Unignorable suggestions of the historical and cultural processes that characterise so much of Obá’s work come with Contenda – 2: A Dança (Contention – 2: The Dance). The painting’s composition sees two men – both Black, both clad in identical, quasi-ceremonial white pyjamas – locked in a dancefloor embrace, surrounded by manicured, soft-focus vegetation. Two sets of decorative railings, capped with distinctive spearlike tips, form a partial enclosure around the figures, the former rendered in an irradiated red at odds with the otherwise gentle palette and brushwork: they make sense within the representational logic of the composition, but are somehow not quite of it. This semiabstract physical barrier could be read as a representation of constraint, even its ornamental flourishes projecting a sense of menace.
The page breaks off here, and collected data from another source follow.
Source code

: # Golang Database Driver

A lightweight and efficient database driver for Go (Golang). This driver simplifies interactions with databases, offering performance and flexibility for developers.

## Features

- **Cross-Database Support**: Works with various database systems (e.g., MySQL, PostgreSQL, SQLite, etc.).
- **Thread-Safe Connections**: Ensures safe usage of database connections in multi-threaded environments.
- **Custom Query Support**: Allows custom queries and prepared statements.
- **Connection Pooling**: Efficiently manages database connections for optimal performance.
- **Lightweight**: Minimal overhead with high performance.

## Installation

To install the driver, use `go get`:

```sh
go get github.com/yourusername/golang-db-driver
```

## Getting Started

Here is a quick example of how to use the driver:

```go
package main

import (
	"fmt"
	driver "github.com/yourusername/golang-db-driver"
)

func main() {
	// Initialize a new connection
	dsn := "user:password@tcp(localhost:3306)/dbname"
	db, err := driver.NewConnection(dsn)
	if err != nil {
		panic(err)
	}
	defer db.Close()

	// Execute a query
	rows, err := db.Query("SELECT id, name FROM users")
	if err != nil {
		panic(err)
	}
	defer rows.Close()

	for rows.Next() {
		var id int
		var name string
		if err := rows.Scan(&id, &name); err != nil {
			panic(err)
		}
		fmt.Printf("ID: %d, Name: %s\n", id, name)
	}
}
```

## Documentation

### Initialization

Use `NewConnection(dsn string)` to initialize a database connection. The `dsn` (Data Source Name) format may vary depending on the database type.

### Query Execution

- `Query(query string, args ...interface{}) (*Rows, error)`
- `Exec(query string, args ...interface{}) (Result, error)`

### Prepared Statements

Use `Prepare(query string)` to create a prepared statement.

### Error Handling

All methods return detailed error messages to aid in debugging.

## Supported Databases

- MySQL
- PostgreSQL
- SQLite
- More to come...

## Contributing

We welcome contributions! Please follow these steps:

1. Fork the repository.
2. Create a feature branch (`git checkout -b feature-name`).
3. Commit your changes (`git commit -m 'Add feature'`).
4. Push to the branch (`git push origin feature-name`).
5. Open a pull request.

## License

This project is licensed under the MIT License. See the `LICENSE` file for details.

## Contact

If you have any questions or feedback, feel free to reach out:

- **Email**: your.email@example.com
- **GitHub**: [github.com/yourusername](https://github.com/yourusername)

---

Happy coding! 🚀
And yet: the tranquil scene playing out within its confines hints it might be less a carceral structure than a means to keep the rest of the world out. ‘Contenda’, as referenced in the work’s title, is a particularly complicated subdiscipline of the Afro-Brazilian martial art capoeira, a practice commonly understood as a form of resistance to slavery and a neat metaphor for Obá’s own relationship to painting. Paris gallerygoers may read the scenario as an illicit homosexual tryst; otherwise, an ‘othering’ of Black custom. Yet what if it really is just a straightforward depiction of a tradition few outside Obá’s own self-identified community can be expected to understand?
Obá, whose adopted surname means ‘king’ in Yoruba, thrives on such contextual ambiguities. For Criança de coral (Choir Child), 14 bloodred plinths arranged in a wide curve support portraits of children participating in a Catholic choir, apparently based on photographs. When they’re viewed individually, any unity of purpose is lost, and to the uninformed eye they look as though they’re yelling in anger or, more likely, agony – the illusion of organised joy, as any lapsed Christian will attest, is hard-won. For all the formal novelty of the display, however, it lacks the nuance we see in Contenda.
Similarly, though rather more subtly, the moths that invade the dancefloor depicted in Memento Mori – Baile de debutantes (Memento Mori: Debutante Ball) (a scene referencing the first debutante ball open to Black Brazilians, in Belo Horizonte in 1963) may not represent the pestilence we might assume. These insects, one indigenous species of which feeds on the tears of animals, are a recurring motif in Obá’s paintings: the gallery literature describes these creatures as observers to the scene, but might they actually be lapping up the weight of historical prejudice? You’re left wondering: might a reading based on historical, culturally specific symbolism be simplistic in this instance? Obá leaves us hanging, as well he might.